Hi there,
I've got a 1990 Kawasaki ZXR250, 4-cylinder, 4-stroke and it's got a problem.
The bike starts quickly and happily when it's cold. I put the choke on for a little while and after a minute i turn it off. I then jump on the bike and head out for a ride. After a while (at least 20 minutes) the bike will sometimes stall when I stop giving it gas ie. come to an intersection or set of lights. When it stalls the revs slowly decrease from around 1500rpm to zero, I can see it happening and have become adept at keeping up the revs as I slow down.
After it stalls it becomes very difficult to start again. The battery is new and it tries pretty hard to start again but i usually have to wait up to a minute for it to catch.

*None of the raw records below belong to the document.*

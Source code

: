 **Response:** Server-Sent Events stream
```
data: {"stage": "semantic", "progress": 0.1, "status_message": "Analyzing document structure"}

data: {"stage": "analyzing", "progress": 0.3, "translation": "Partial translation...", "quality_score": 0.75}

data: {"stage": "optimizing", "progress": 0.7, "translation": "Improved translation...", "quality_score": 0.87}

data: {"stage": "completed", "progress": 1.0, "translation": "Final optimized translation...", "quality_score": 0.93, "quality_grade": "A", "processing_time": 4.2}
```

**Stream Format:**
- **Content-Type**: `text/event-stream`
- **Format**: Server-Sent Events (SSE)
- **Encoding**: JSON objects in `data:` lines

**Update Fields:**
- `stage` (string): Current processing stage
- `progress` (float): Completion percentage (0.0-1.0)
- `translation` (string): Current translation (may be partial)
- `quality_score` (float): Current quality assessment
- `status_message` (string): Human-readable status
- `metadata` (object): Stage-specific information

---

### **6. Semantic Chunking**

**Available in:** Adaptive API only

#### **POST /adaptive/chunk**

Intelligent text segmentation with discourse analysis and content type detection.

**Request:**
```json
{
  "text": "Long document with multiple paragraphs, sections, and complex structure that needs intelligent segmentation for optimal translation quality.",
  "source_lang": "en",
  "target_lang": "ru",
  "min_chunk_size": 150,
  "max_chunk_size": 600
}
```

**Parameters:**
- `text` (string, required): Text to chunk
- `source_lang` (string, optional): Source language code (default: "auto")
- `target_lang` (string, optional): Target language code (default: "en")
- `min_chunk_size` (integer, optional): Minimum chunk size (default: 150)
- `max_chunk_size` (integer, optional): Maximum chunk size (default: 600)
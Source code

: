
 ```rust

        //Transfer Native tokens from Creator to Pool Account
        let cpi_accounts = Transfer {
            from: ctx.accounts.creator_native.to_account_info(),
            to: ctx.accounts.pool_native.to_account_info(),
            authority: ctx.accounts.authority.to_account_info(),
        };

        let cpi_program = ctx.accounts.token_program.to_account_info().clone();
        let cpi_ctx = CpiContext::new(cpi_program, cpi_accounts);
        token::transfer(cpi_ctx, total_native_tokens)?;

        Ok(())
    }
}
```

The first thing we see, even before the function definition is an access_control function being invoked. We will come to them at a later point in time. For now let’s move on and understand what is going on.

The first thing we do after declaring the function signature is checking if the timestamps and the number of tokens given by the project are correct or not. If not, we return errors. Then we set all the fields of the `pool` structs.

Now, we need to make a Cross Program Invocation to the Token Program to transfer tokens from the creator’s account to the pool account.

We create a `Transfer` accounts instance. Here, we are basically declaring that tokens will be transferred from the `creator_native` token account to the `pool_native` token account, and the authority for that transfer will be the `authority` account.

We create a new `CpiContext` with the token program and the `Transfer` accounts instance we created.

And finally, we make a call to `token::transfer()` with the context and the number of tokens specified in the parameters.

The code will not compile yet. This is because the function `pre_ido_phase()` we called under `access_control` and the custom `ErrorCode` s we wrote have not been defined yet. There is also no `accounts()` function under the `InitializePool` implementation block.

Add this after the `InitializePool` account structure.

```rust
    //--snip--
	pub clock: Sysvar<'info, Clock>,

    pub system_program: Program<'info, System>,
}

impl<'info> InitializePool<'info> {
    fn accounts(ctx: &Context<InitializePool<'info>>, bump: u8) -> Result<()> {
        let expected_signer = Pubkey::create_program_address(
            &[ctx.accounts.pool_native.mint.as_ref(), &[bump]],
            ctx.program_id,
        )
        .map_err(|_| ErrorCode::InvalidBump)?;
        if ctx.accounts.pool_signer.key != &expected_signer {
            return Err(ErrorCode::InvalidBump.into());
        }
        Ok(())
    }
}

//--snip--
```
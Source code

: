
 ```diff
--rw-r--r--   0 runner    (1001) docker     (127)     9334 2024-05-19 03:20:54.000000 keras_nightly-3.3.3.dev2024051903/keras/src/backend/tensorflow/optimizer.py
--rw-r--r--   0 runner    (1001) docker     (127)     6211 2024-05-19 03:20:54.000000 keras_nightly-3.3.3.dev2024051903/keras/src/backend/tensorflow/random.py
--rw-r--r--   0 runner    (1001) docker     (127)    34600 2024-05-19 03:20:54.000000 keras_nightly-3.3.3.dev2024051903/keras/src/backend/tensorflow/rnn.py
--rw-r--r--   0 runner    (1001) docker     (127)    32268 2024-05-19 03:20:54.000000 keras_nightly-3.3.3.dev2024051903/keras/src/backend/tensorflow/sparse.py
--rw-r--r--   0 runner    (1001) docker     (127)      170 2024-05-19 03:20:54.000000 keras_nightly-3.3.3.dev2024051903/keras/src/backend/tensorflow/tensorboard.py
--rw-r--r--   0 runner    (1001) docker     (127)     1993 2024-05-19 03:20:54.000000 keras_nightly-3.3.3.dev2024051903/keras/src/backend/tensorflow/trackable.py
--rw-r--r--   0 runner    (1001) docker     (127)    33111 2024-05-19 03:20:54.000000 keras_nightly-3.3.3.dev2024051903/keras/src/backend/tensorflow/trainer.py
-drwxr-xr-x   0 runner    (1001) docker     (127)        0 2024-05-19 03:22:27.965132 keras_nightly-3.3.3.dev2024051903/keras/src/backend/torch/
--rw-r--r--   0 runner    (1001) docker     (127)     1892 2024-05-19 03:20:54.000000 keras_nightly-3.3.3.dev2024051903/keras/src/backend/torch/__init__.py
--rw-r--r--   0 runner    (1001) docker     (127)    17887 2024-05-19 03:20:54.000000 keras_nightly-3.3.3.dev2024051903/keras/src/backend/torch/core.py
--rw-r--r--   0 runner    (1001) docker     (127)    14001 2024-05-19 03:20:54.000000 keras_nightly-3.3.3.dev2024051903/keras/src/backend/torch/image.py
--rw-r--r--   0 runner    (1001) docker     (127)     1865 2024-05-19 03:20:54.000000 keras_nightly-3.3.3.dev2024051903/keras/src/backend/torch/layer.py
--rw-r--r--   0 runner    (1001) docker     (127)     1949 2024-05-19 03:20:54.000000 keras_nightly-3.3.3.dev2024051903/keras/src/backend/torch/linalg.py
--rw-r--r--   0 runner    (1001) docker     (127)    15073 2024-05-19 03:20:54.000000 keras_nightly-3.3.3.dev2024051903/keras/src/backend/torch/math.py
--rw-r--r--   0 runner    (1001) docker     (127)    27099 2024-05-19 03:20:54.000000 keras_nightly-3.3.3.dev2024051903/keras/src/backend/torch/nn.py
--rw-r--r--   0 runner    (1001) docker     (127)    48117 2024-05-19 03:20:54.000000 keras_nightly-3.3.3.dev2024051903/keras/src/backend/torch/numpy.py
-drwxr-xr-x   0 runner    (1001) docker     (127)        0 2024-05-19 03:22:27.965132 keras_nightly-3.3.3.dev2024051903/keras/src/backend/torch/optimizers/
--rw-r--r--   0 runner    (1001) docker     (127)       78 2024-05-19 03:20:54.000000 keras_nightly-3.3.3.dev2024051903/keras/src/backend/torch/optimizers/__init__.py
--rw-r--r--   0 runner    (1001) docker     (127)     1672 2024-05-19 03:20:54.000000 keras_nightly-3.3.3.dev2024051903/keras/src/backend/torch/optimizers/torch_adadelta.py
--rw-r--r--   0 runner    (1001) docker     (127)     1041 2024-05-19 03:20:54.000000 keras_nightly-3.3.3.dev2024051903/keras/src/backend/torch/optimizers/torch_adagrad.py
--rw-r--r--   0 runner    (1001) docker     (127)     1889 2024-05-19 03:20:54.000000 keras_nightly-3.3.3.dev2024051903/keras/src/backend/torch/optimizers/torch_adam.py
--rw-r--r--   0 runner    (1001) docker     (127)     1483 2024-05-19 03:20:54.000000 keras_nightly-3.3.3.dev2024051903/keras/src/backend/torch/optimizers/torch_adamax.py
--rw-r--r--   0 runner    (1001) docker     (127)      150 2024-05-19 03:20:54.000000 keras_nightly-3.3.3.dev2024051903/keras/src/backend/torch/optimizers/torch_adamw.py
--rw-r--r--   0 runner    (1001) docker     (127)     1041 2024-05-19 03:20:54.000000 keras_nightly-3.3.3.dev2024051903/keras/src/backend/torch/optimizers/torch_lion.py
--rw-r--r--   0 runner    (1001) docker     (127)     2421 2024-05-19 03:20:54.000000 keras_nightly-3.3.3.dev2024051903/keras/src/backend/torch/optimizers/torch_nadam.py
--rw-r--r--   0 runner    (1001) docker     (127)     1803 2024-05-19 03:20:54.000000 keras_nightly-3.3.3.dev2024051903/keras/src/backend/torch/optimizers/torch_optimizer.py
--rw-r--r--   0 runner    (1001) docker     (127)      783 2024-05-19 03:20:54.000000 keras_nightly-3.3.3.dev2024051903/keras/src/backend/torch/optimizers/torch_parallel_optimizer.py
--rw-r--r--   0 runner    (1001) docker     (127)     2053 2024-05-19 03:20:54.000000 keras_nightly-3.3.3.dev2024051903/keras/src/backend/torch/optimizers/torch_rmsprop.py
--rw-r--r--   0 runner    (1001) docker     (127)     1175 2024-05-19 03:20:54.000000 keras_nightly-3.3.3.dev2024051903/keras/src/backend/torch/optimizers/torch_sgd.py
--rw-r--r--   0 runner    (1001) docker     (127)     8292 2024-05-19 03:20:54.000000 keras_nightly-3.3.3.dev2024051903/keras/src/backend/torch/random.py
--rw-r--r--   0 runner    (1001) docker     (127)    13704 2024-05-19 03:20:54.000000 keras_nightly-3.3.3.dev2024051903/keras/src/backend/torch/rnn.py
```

I also have a problem with throttle hesitation. When I open the throttle up quickly (not just close then full open, also from say 30% throttle) it bogs down until it gets to around 10K revs and then pulls alright until red-line of 19K. I don't usually give it that many revs so that is just FYI.
I've seen there are people posting similar threads at the moment but this situation is a little different. I'm not sure if the differences are important or not. I'm not a mechanic so pretty unsure.
The weird thing is that it starts fine when cold and idles happily. When I get home after a decent ride (where I've had it stall) it'll happily sit in my garage idling as if nothing happened.
Can anyone help?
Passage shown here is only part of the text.